Brand & Marketing Consultant

Lucian Camp Consulting

Lucian Camp is a financial services brand consultant, copywriter, author and blogger. He co-presents the On The Other Hand podcast.

Over the years, I’d say the commonest reason given for not appointing me or my agency has been that I, or we, are “too close to it.”  The clients don’t want specialist financial anoraks revelling in the technicalities.  The clients want people who know little and care less, just like their customers.

And every time this objection has arisen, the thought that has come to my mind has been the same: “If only they knew.”  If only the client realised just how little any of us know or care about the financial product or service they’re offering.
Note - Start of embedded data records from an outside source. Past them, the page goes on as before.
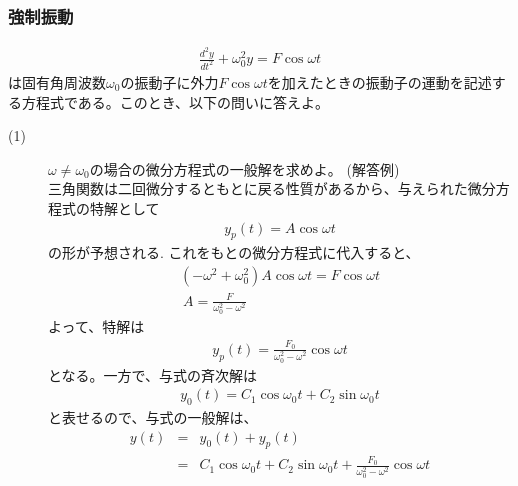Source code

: \documentclass[a4paper,11pt,fleqn]{jarticle}
\begin{document}
\subsubsection{強制振動}
\begin{eqnarray*}
\frac{d^2y}{dt^2}+\omega_0^2y=F\cos{\omega{t}}
\end{eqnarray*}
は固有角周波数$\omega_0$の振動子に外力$F\cos{\omega{t}}$を加えたときの振動子の運動を記述する方程式である。このとき、以下の問いに答えよ。
\begin{description}
\item[(1)]$\omega\neq\omega_0$の場合の微分方程式の一般解を求めよ。
(解答例)\\
三角関数は二回微分するともとに戻る性質があるから、与えられた微分方程式の特解として
\begin{eqnarray*}
y_p(t)=A\cos{\omega{t}}
\end{eqnarray*}
の形が予想される. これをもとの微分方程式に代入すると、
\begin{eqnarray*}
(-\omega^2+\omega_0^2)A\cos{\omega{t}}=F\cos{\omega{t}}\\
\  A=\frac{F}{\omega_0^2-\omega^2}
\end{eqnarray*}
よって、特解は
\begin{eqnarray*}
y_p(t)=\frac{F_0}{\omega_0^2-\omega^2}\cos{\omega{t}}
\end{eqnarray*}
となる。一方で、与式の斉次解は
\begin{eqnarray*}
y_0(t)=C_1\cos{\omega_0{t}}+C_2\sin{\omega_0{t}}
\end{eqnarray*}
と表せるので、与式の一般解は、
\begin{eqnarray*}
y(t)&=&y_0(t)+y_p(t)\\
     &=&C_1\cos{\omega_0{t}}+C_2\sin{\omega_0{t}}+\frac{F_0}{\omega_0^2-\omega^2}\cos{\omega{t}}
\end{eqnarray*}


\end{description}
\end{document}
Of course it’s difficult to admit this, especially publicly, because most of the rest of the time we’re trading on our in-depth understanding and insight.  “You won’t need to spend time propelling us up the steep slopes of the learning curve” we tell the rest of our clients and prospects.  “We’re already at the summit, understanding all there is to understand about ETFs or ESG or LDI or CDC or whatever it may be.”

In fact, though, that’s the lie.  Having been doing this financial stuff for such a very, very long time, I have inevitably picked up a few smatterings of knowledge here and there.  But the truth is that before I got into it, I’d never been any good at maths or numbers;  I lasted a term doing politics, philosophy and economics at Oxford, mainly because I couldn’t hack the economics, before I switched to the safe and comfortable world of English;  and the word “disarray” has always been tailor-made to describe the state of my personal finances.

All this lack of interest and skill feeds through into my engagement, or lack of it, with the world so many of my clients inhabit.  I’m OK with the basics – bank accounts, savings, mortgages, insurance.  But as soon as things get complicated, my head starts spinning just as it used to whenever those log tables made an appearance in O Level maths lessons.  How do derivatives work?  What is the difference between buying a call, and selling a put?  What is liability-driven investing?  Remind me, which one is PMI and which one is PHI?  To be honest, the term “tax credit” has always baffled me – how can it be both a tax and a credit?   What is the current ISA allowance?  And what are the rules on transfers?  Is equity release as stupid as it looks?  And so on and so on and so on.

I should be ashamed of the depths of my ignorance – how could I work in this field for so long and still know so little about it – but I’m not really.  Despite what I sometimes pretend to my more financially hobbyist clients, I don’t actually think my job is to understand what they do for a living – it’s to know how to make whatever it is meaningful and engaging to consumers.  And if that’s what I’m doing, then ignorance and indifference is a much more helpful starting-point than passionate interest and excitement.

And of course it’s not just me.  In my agency days, looking around me at my delightful and talented colleagues, I have to say that an expression involving the words “blind,” “leading” and “blind” wasn’t often far from my thoughts.  And actually, I’ve often been surprised by how incredibly little my clients know – or indeed care – about what their organisations do.  There’s usually a product guy somewhere who can explain it, but many of the marketing people make me feel like John Maynard Keynes.

Although I’ve been arguing that too little knowledge is better than too much, I don’t really believe either is ideal.  I think the great communicators are the ones who can use their brains on two levels simultaneously – possessing massive knowledge and understanding, but at the same time retaining the ability to filter, edit and shape what they know in ways that make it clear and engaging.

That two-level ability is very, very rare and very, very valuable.  Clients who come across it would be wise to pay whatever it costs.  But until they do, someone who can pretend they know what they’re talking about is probably the least bad option.